* **Data**
--
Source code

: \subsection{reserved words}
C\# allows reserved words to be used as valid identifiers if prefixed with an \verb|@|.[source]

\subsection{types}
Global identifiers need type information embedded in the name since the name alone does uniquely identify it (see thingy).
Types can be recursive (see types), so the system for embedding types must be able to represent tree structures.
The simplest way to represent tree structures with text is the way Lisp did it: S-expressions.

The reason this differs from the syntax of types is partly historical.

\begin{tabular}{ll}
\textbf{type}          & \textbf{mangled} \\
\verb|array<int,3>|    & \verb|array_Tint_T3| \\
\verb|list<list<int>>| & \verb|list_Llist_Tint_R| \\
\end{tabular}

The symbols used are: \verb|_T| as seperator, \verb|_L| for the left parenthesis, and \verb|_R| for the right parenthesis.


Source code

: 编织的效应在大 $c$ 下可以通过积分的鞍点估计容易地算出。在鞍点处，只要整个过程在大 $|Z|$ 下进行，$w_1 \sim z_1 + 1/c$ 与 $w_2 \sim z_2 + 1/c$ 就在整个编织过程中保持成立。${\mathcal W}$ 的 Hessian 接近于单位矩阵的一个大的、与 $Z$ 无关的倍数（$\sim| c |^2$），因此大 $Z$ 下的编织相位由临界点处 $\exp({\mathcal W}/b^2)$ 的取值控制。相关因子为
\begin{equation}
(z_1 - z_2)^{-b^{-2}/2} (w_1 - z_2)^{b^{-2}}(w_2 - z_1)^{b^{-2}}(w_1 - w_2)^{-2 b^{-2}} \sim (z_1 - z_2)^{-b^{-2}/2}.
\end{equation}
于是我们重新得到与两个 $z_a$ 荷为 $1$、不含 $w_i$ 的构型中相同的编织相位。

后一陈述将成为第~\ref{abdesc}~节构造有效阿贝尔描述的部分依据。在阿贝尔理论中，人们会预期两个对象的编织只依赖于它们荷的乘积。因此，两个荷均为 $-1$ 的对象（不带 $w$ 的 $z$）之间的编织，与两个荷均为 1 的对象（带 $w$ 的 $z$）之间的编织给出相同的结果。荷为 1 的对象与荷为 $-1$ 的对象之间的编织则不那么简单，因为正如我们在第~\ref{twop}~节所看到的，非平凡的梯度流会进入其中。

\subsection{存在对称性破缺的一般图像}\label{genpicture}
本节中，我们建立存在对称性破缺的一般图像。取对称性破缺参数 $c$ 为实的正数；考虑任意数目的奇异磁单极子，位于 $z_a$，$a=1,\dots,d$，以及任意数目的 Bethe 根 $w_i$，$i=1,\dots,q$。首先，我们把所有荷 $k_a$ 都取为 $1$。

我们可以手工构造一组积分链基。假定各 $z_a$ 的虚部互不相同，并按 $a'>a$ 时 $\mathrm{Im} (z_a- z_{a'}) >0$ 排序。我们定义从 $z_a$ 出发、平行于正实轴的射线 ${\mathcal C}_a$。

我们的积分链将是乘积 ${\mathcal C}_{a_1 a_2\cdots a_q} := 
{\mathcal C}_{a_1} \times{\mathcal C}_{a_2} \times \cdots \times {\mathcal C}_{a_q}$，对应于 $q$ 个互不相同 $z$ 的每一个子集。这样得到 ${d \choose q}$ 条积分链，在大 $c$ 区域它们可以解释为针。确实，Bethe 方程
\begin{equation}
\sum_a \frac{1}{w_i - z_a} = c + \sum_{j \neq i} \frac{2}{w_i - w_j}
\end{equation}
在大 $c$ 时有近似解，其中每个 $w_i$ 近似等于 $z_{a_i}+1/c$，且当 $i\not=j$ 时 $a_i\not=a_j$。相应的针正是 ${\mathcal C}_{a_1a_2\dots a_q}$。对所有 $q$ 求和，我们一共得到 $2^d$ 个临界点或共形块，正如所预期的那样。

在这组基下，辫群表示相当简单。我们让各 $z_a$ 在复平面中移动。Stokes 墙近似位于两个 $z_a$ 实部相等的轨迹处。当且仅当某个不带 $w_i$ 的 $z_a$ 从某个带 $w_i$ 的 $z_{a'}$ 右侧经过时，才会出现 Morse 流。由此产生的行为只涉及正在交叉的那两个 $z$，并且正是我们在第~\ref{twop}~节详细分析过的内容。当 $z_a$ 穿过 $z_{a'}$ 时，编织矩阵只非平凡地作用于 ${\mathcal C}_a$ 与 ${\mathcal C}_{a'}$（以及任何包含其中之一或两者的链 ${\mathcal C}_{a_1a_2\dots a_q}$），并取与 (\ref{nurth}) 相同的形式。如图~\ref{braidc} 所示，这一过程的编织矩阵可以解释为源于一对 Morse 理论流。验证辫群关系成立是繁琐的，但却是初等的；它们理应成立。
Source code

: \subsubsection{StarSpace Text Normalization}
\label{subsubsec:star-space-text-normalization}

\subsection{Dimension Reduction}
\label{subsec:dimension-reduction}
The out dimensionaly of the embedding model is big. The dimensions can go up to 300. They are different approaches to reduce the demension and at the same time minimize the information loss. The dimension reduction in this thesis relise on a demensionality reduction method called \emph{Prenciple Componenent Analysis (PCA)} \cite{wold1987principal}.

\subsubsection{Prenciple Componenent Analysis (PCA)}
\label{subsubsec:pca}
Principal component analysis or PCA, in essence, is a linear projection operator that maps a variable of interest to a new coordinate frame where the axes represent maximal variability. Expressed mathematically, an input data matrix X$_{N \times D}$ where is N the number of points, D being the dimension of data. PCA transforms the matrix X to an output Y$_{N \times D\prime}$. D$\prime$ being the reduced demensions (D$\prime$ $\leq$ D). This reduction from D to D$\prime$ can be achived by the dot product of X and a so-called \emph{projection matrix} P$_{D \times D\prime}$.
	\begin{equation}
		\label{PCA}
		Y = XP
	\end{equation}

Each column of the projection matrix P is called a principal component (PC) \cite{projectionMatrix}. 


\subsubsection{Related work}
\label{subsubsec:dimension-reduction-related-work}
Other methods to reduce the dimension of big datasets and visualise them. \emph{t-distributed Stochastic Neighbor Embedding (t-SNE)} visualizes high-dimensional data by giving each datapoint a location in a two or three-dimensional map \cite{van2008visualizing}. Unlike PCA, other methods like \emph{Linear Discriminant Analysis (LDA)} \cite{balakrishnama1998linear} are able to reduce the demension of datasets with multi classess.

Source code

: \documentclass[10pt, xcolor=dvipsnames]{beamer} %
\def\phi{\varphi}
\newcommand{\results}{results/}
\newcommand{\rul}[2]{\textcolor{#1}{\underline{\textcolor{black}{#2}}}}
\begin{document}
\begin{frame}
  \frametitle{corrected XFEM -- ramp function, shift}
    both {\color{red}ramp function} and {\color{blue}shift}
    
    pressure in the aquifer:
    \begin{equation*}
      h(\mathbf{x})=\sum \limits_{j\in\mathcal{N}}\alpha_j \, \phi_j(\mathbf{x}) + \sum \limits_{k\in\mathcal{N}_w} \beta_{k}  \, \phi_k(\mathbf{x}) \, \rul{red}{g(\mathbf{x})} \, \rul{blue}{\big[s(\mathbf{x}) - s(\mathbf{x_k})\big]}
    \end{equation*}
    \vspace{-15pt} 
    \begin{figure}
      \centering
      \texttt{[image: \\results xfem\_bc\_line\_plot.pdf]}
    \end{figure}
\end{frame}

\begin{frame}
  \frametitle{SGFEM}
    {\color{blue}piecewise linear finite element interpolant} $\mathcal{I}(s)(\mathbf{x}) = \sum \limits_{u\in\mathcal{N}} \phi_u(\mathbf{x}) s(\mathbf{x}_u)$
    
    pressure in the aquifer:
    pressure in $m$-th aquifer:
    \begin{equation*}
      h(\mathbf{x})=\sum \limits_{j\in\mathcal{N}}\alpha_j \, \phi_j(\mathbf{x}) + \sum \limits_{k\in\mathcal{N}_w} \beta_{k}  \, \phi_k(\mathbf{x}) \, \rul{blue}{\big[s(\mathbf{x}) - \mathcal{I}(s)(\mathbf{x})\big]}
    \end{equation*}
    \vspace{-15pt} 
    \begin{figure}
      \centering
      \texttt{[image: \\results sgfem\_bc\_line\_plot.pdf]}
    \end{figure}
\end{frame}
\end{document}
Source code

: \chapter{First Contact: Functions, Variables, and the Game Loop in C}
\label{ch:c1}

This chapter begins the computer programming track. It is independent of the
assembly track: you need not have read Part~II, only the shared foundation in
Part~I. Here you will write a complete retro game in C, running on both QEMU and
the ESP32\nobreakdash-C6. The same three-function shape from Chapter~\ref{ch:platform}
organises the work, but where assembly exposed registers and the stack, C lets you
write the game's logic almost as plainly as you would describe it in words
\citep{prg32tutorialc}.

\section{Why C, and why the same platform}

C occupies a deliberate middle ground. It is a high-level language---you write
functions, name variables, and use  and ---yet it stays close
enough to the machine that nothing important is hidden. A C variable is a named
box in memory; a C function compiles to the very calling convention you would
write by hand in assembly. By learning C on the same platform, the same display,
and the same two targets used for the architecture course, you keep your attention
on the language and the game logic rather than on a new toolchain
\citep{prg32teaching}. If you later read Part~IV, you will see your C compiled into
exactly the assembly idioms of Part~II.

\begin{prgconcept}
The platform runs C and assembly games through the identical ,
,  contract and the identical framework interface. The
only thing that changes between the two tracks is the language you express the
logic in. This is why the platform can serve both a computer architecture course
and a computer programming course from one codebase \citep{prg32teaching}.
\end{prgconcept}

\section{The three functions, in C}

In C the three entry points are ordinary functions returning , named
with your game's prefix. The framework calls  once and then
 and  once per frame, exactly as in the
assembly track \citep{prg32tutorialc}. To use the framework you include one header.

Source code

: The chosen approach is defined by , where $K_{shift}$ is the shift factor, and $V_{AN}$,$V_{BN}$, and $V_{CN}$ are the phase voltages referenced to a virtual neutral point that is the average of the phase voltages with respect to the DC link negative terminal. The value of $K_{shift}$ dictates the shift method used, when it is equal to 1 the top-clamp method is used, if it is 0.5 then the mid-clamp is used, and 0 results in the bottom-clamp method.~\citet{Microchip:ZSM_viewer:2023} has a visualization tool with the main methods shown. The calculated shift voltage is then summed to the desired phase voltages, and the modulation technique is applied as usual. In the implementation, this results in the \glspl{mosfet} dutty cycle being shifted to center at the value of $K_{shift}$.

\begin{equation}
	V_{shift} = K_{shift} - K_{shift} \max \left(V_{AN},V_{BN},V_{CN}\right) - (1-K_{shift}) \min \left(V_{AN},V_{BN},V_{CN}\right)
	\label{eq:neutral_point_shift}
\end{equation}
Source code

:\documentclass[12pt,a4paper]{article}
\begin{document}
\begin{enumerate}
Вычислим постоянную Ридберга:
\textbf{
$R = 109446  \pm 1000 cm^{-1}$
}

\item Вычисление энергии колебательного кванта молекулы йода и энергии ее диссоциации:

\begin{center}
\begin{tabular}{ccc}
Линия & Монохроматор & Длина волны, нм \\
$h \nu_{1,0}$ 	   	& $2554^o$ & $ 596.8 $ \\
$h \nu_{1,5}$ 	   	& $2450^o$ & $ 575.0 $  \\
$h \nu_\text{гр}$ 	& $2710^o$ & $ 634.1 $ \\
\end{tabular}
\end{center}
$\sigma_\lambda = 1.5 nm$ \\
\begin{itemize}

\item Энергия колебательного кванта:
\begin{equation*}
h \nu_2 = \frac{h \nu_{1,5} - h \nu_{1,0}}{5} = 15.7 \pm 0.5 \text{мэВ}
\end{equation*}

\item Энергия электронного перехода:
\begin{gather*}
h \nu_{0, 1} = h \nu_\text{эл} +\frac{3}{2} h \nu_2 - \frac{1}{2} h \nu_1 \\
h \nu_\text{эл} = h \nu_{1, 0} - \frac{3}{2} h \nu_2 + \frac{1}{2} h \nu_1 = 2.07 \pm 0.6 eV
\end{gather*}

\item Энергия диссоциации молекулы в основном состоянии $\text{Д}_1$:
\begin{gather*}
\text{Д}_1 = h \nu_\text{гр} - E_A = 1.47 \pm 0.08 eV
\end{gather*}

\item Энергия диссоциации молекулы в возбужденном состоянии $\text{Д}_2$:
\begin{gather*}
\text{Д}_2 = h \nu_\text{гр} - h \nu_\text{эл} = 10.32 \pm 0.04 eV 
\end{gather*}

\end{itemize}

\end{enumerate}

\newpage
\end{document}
--
* **About this task**
Copy out each line of the data where the string "состоянии" appears.

* **Result**
\item Энергия диссоциации молекулы в основном состоянии $\text{Д}_1$:
\item Энергия диссоциации молекулы в возбужденном состоянии $\text{Д}_2$:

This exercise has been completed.